Ramazân-ı Şerîfte Kur’ân-ı Kerîm Hatmi ve Mukabele

Ramazân-ı Şerîfte Kur’ân-ı Kerîm Hatmi ve Mukabele

Kur’an-ı Kerîm ramazân-ı şerîf ayında indiği için bu ayla çok yakın münasebeti vardır.

İbn-i Abbas (Radıyallâhu Anhümâ) şöyle demiştir: “Peygamber (Sallâllâhu Aleyhi ve Sellem) hayırda insanların en cömerdiydi. En cömert olduğu zaman da, ramazânda Cibrîl (Aleyhisselâm)ın kendisiyle çokça buluştuğu ve onunla Kur’ân’ı karşılıklı olarak okuyup dinledikleri zamandı. Cibrîl (Aleyhisselâm), ramazânın her gecesinde O’nunla buluşur, Peygamber (Sallâllâhu Aleyhi ve Sellem) ile karşılıklı Kur’ân dersi yaparlardı. Cibrîl (Aleyhisselâm), Peygamber (Sallâllâhu Aleyhi ve Sellem)e kavuştuğu zaman, Peygamber (Sallâllâhu Aleyhi ve Sellem), hayır bakımından, (eserken engele uğramayan) salıverilmiş rüzgârdan daha cömert olurdu.” (Buhârî)

İşte bu hadîs-i şerîften dolayı bütün ümmet, ramazân-ı şerîf ayında, bir hâfız efendi tarafından okunan Kur’an-ı Kerîm’i takip ederek hatim yapma sünnetini devam ettirmişlerdir ki buna “Mukabele” denmektedir.

Bu mübarek ayda, özellikle de gece saatlerinde okunması halinde, Kur’ân-ı Kerîm’in büyük şefaati gerçekleşecektir.

Nitekim oruçla Kur’ân-ı Kerîm’in, dolayısıyla da ramazân-ı şerîf ayı ile Kur’ân-ı Kerîm’in birlikte şefaat edeceklerini bildiren şu hadîs-i şerîf, konumuz açısından aydınlatıcı niteliktedir.

Abdullah ibni Amr (Radıyallâhu Anhümâ)dan rivayet edilen bir hadîs-i şerîfte Rasûlüllâh (Sallâllâhu Aleyhi ve Sellem) şöyle buyurmuştur:

“Oruçla Kur’ân kıyamet gününde kula şefaat edeceklerdir. Şöyle ki, oruç: ‘Ey Rabbim!
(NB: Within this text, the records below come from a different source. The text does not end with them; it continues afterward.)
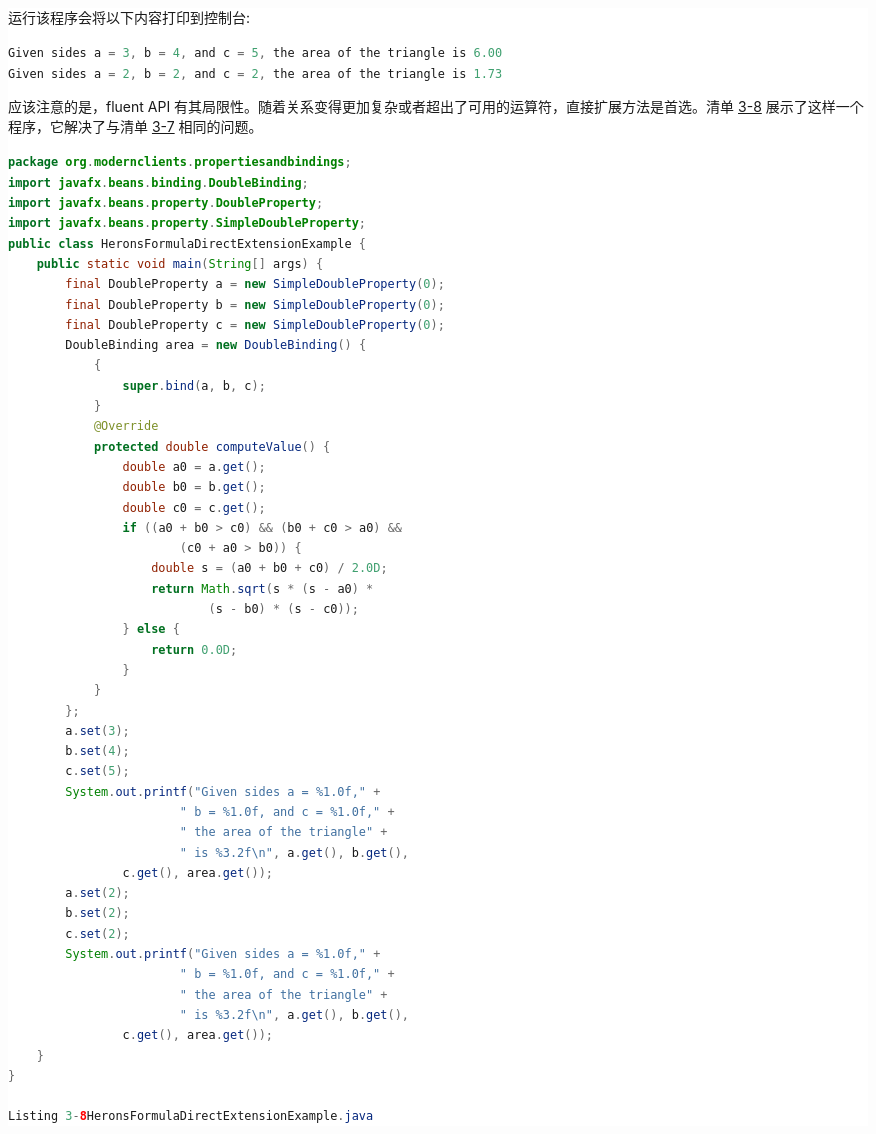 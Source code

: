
 ```java

```

运行该程序会将以下内容打印到控制台:

```java
Given sides a = 3, b = 4, and c = 5, the area of the triangle is 6.00
Given sides a = 2, b = 2, and c = 2, the area of the triangle is 1.73

```

应该注意的是，fluent API 有其局限性。随着关系变得更加复杂或者超出了可用的运算符，直接扩展方法是首选。清单 [3-8](#PC23) 展示了这样一个程序，它解决了与清单 [3-7](#PC21) 相同的问题。

```java
package org.modernclients.propertiesandbindings;
import javafx.beans.binding.DoubleBinding;
import javafx.beans.property.DoubleProperty;
import javafx.beans.property.SimpleDoubleProperty;
public class HeronsFormulaDirectExtensionExample {
    public static void main(String[] args) {
        final DoubleProperty a = new SimpleDoubleProperty(0);
        final DoubleProperty b = new SimpleDoubleProperty(0);
        final DoubleProperty c = new SimpleDoubleProperty(0);
        DoubleBinding area = new DoubleBinding() {
            {
                super.bind(a, b, c);
            }
            @Override
            protected double computeValue() {
                double a0 = a.get();
                double b0 = b.get();
                double c0 = c.get();
                if ((a0 + b0 > c0) && (b0 + c0 > a0) &&
                        (c0 + a0 > b0)) {
                    double s = (a0 + b0 + c0) / 2.0D;
                    return Math.sqrt(s * (s - a0) *
                            (s - b0) * (s - c0));
                } else {
                    return 0.0D;
                }
            }
        };
        a.set(3);
        b.set(4);
        c.set(5);
        System.out.printf("Given sides a = %1.0f," +
                        " b = %1.0f, and c = %1.0f," +
                        " the area of the triangle" +
                        " is %3.2f\n", a.get(), b.get(),
                c.get(), area.get());
        a.set(2);
        b.set(2);
        c.set(2);
        System.out.printf("Given sides a = %1.0f," +
                        " b = %1.0f, and c = %1.0f," +
                        " the area of the triangle" +
                        " is %3.2f\n", a.get(), b.get(),
                c.get(), area.get());
    }
}

Listing 3-8HeronsFormulaDirectExtensionExample.java

```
Ben onu gündüzleri yemekten ve şehvetlerinden menettim, onun için beni, onun hakkında şefaatçi kıl’ diyecektir.

Kur’ân da: ‘Ben onu geceleri uykusuz bıraktım, beni de onun hakkında şefaatçi kıl’ diyecek, böylece ikisi de (o kula) şefaatçi kılınacaklardır.” (Ahmed ibni Hanbel, el-Müsned)

Yine böylece Kâ’bu’l-Ahbâr (Radıyallâhu Anh)dan rivayet edilen:

“Kıyamet günü bir münâdî: ‘Her amel edene amelinin karşılığı fazlasıyla verilecektir. Ancak Kur’ân ve oruç ehli olanlara ecirleri hesapsız olarak verilecektir’ diye nida edecektir.”(Beyhakî, Şu’abu’l-îman) şeklindeki eser de, bu mübarek ayla Kur’ân-ı Kerîm’in münasebetine işaret etmektedir.

Bundan dolayıdır ki Hâfız İbni Hacer (Rahimehullah)ın nakline göre; İmâm-ı Mâlik (Radıyallâhu Anh) ramazân-ı şerîf girdiğinde, hadis rivayetini ve ehl-i ilimle sohbeti bırakır, Kur’ân-ı Kerîm’i mushafa bakarak okumaya yönelirdi.

İmam-ı Şâfi’î (Radıyallâhu Anh) ramazân-ı şerîfte, namaz harici altmış hatim yapardı. Ebû Hanîfe (Radıyallâhu Anh)ın da böyle yaptığı rivayet edilmiştir.

Selefin bazısı terâvîhte üç gecede bir, kimi de yedi gece de bir hatim yaparlardı. Katâde (Radıyallahu Anh) bunlardandır.

Abdurrezzâk (Rahimehullah)ın nakline göre; ramazân-ı şerîf girdiğinde Süfyân-ı Sevrî (Radıyallahu Anh) bütün (nâfile) ibadetleri bırakır ve Kur’ân-ı Kerîm tilâvetine yönelirdi.